→ **YOUR OBJECTIVE**
Go through the records and count the lines where the string "para" occurs. Reply with the number only.

→ **WORKING DATA**

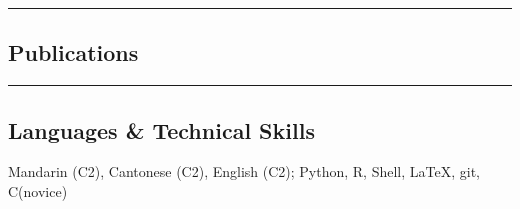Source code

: \documentclass[10pt,a4paper]{article}
\newenvironment{indentsection}[1]%
{\begin{list}{}%
	{\setlength{\leftmargin}{#1}}%
	\item[]%
}
{\end{list}}
\newcommand{\CPP}
{C\nolinebreak[4]\hspace{-.05em}\raisebox{.22ex}{\footnotesize\bf ++}}
\begin{document}

\hrule
\vspace{-1em}
\subsection*{Publications}

\nocite{*} %

\printbibliography[heading=none]



\hrule
\vspace{-1em}
\subsection*{Languages \& Technical Skills}

\begin{indentsection}{\parindent}
	\begin{description*}
		\item {Mandarin (C2), Cantonese (C2), English (C2);
		      Python, R, Shell, \LaTeX, git, \CPP (novice)}

	\end{description*}



\end{indentsection}
\end{document}
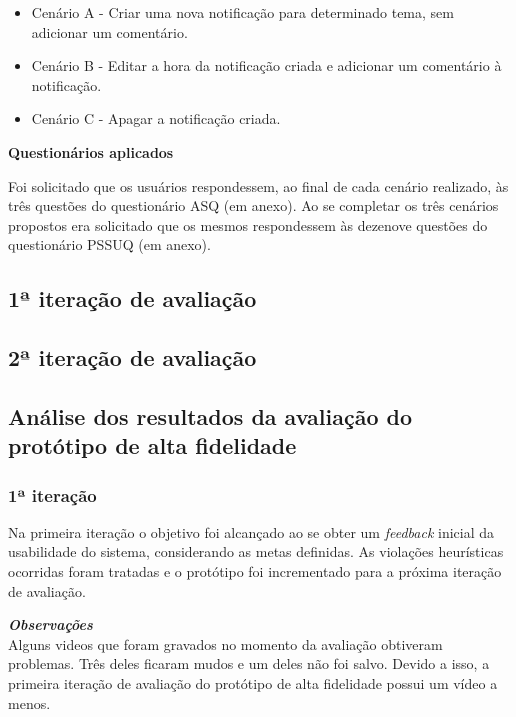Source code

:      \begin{itemize}
	  \item Cenário A - Criar uma nova notificação para determinado tema, sem adicionar um comentário.
	  \item Cenário B - Editar a hora da notificação criada e adicionar um comentário à notificação.
	  \item Cenário C - Apagar a notificação criada.
      \end{itemize}
      
      \noindent
      \textbf{Questionários aplicados}
      
	Foi solicitado que os usuários respondessem, ao final de cada cenário realizado, às três questões do
	questionário ASQ (em anexo). Ao se completar os três cenários propostos era solicitado que os mesmos 
	respondessem às dezenove questões do questionário PSSUQ (em anexo).
    
    \subsection{1ª iteração de avaliação}
      
	
  
      \pagebreak
      
    \subsection{2ª iteração de avaliação}
	
	
  
    \pagebreak
    \subsection{Análise dos resultados da avaliação do protótipo de alta fidelidade}
           
      \subsubsection{1ª iteração}
      
	Na primeira iteração o objetivo foi alcançado ao se obter um \textit{feedback} inicial da usabilidade do
	sistema, considerando as metas definidas. As violações heurísticas ocorridas foram tratadas e o protótipo foi
	incrementado para a próxima iteração de avaliação.
	
	\noindent
	\emph{\textbf{Observações}}\\
	Alguns videos que foram gravados no momento da avaliação obtiveram problemas. Três deles ficaram mudos e um deles não 
	foi salvo. Devido a isso, a primeira iteração de avaliação do protótipo de alta fidelidade possui um vídeo a menos.
      
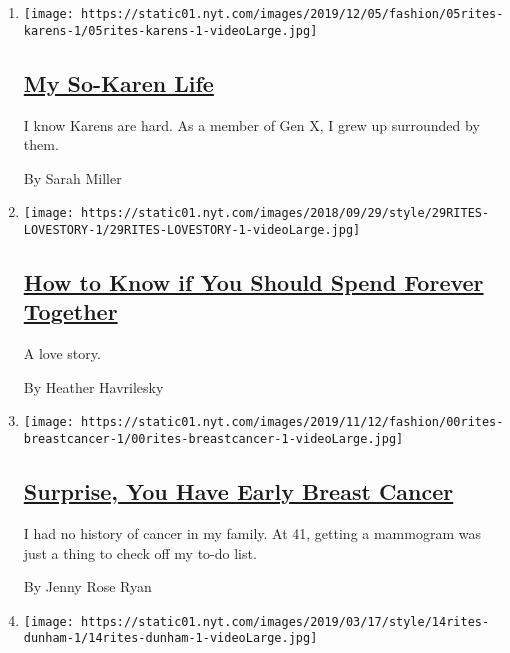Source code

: \begin{enumerate}
\def\labelenumi{\arabic{enumi}.}
\item
  \texttt{[image: https://static01.nyt.com/images/2019/12/05/fashion/05rites-karens-1/05rites-karens-1-videoLarge.jpg]}

  \hypertarget{my-so-karen-life}{%
  \subsection{\texorpdfstring{\href{/2019/12/07/style/its-karentown.html}{My
  So-Karen Life}}{My So-Karen Life}}\label{my-so-karen-life}}

  I know Karens are hard. As a member of Gen X, I grew up surrounded by
  them.

  By Sarah Miller
\item
  \texttt{[image: https://static01.nyt.com/images/2018/09/29/style/29RITES-LOVESTORY-1/29RITES-LOVESTORY-1-videoLarge.jpg]}

  \hypertarget{how-to-know-if-you-should-spend-forever-together}{%
  \subsection{\texorpdfstring{\href{/2018/09/29/style/spending-forever-together.html}{How
  to Know if You Should Spend Forever
  Together}}{How to Know if You Should Spend Forever Together}}\label{how-to-know-if-you-should-spend-forever-together}}

  A love story.

  By Heather Havrilesky
\item
  \texttt{[image: https://static01.nyt.com/images/2019/11/12/fashion/00rites-breastcancer-1/00rites-breastcancer-1-videoLarge.jpg]}

  \hypertarget{surprise-you-have-early-breast-cancer}{%
  \subsection{\texorpdfstring{\href{/2019/10/24/style/breast-cancer-ductal-carcinoma-in-situ.html}{Surprise,
  You Have Early Breast
  Cancer}}{Surprise, You Have Early Breast Cancer}}\label{surprise-you-have-early-breast-cancer}}

  I had no history of cancer in my family. At 41, getting a mammogram
  was just a thing to check off my to-do list.

  By Jenny Rose Ryan
\item
  \texttt{[image: https://static01.nyt.com/images/2019/03/17/style/14rites-dunham-1/14rites-dunham-1-videoLarge.jpg]}


\end{enumerate}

→ **OUTPUT OF THE TASK**
2